YOUR INSTRUCTIONS | The entries that follow should come back exactly, with no pictures among them.

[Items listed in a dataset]

⁂

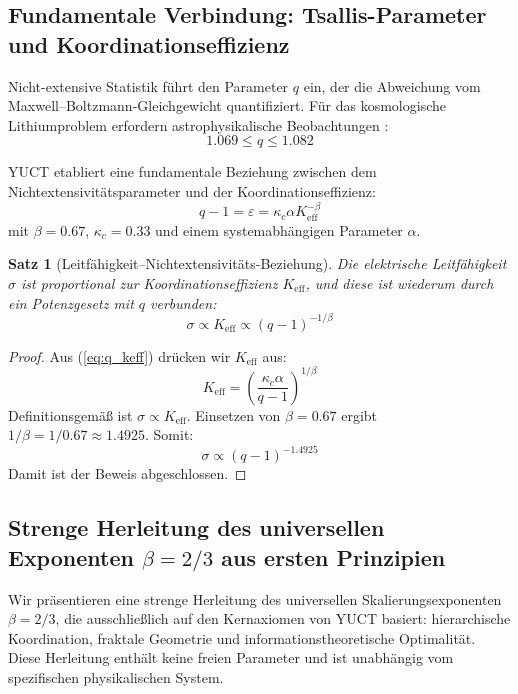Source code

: \documentclass[12pt,a4paper]{article}
\newtheorem{theorem}{Satz}[section]
\theoremstyle{remark}
\newcommand{\Ke}{K_{\mathrm{eff}}}
\newcommand{\kappac}{\kappa_c}
\newcommand{\alp}{\alpha}
\begin{document}
	\subsection{Fundamentale Verbindung: Tsallis-Parameter und Koordinationseffizienz}
	
	Nicht-extensive Statistik \cite{tsallis1988} führt den Parameter \(q\) ein, der die Abweichung vom Maxwell–Boltzmann-Gleichgewicht quantifiziert. Für das kosmologische Lithiumproblem erfordern astrophysikalische Beobachtungen \cite{bertulani2015}:
	\begin{equation}
		1.069 \le q \le 1.082
		\label{eq:q_range}
	\end{equation}
	
	YUCT etabliert eine fundamentale Beziehung zwischen dem Nichtextensivitätsparameter und der Koordinationseffizienz:
	\begin{equation}
		q - 1 = \varepsilon = \kappac \alp \Ke^{-\beta}
		\label{eq:q_keff}
	\end{equation}
	mit \(\beta = 0.67\), \(\kappac = 0.33\) und einem systemabhängigen Parameter \(\alp\).
	
	\begin{theorem}[Leitfähigkeit–Nichtextensivitäts-Beziehung]
		Die elektrische Leitfähigkeit \(\sigma\) ist proportional zur Koordinationseffizienz \(\Ke\), und diese ist wiederum durch ein Potenzgesetz mit \(q\) verbunden:
		\begin{equation}
			\sigma \propto \Ke \propto (q-1)^{-1/\beta}
			\label{eq:sigma_q}
		\end{equation}
		\label{th:conductivity}
	\end{theorem}
	
	\begin{proof}
		Aus (\ref{eq:q_keff}) drücken wir \(\Ke\) aus:
		\[
		\Ke = \left( \frac{\kappac \alp}{q-1} \right)^{1/\beta}
		\]
		Definitionsgemäß ist \(\sigma \propto \Ke\). Einsetzen von \(\beta = 0.67\) ergibt \(1/\beta = 1/0.67 \approx 1.4925\). Somit:
		\[
		\sigma \propto (q-1)^{-1.4925}
		\]
		Damit ist der Beweis abgeschlossen.
	\end{proof}
	
	\subsection{Strenge Herleitung des universellen Exponenten \(\beta = 2/3\) aus ersten Prinzipien}
	\label{subsec:beta_derivation}
	
	Wir präsentieren eine strenge Herleitung des universellen Skalierungsexponenten \(\beta = 2/3\), die ausschließlich auf den Kernaxiomen von YUCT basiert: hierarchische Koordination, fraktale Geometrie und informationstheoretische Optimalität. Diese Herleitung enthält keine freien Parameter und ist unabhängig vom spezifischen physikalischen System.
	
\end{document}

⁂

RESPONSE FOR THIS EXERCISE |
Source code

: \documentclass[12pt,a4paper]{article}
\newtheorem{theorem}{Satz}[section]
\theoremstyle{remark}
\newcommand{\Ke}{K_{\mathrm{eff}}}
\newcommand{\kappac}{\kappa_c}
\newcommand{\alp}{\alpha}
\begin{document}
	\subsection{Fundamentale Verbindung: Tsallis-Parameter und Koordinationseffizienz}
	
	Nicht-extensive Statistik \cite{tsallis1988} führt den Parameter \(q\) ein, der die Abweichung vom Maxwell–Boltzmann-Gleichgewicht quantifiziert. Für das kosmologische Lithiumproblem erfordern astrophysikalische Beobachtungen \cite{bertulani2015}:
	\begin{equation}
		1.069 \le q \le 1.082
		\label{eq:q_range}
	\end{equation}
	
	YUCT etabliert eine fundamentale Beziehung zwischen dem Nichtextensivitätsparameter und der Koordinationseffizienz:
	\begin{equation}
		q - 1 = \varepsilon = \kappac \alp \Ke^{-\beta}
		\label{eq:q_keff}
	\end{equation}
	mit \(\beta = 0.67\), \(\kappac = 0.33\) und einem systemabhängigen Parameter \(\alp\).
	
	\begin{theorem}[Leitfähigkeit–Nichtextensivitäts-Beziehung]
		Die elektrische Leitfähigkeit \(\sigma\) ist proportional zur Koordinationseffizienz \(\Ke\), und diese ist wiederum durch ein Potenzgesetz mit \(q\) verbunden:
		\begin{equation}
			\sigma \propto \Ke \propto (q-1)^{-1/\beta}
			\label{eq:sigma_q}
		\end{equation}
		\label{th:conductivity}
	\end{theorem}
	
	\begin{proof}
		Aus (\ref{eq:q_keff}) drücken wir \(\Ke\) aus:
		\[
		\Ke = \left( \frac{\kappac \alp}{q-1} \right)^{1/\beta}
		\]
		Definitionsgemäß ist \(\sigma \propto \Ke\). Einsetzen von \(\beta = 0.67\) ergibt \(1/\beta = 1/0.67 \approx 1.4925\). Somit:
		\[
		\sigma \propto (q-1)^{-1.4925}
		\]
		Damit ist der Beweis abgeschlossen.
	\end{proof}
	
	\subsection{Strenge Herleitung des universellen Exponenten \(\beta = 2/3\) aus ersten Prinzipien}
	\label{subsec:beta_derivation}
	
	Wir präsentieren eine strenge Herleitung des universellen Skalierungsexponenten \(\beta = 2/3\), die ausschließlich auf den Kernaxiomen von YUCT basiert: hierarchische Koordination, fraktale Geometrie und informationstheoretische Optimalität. Diese Herleitung enthält keine freien Parameter und ist unabhängig vom spezifischen physikalischen System.
	
\end{document}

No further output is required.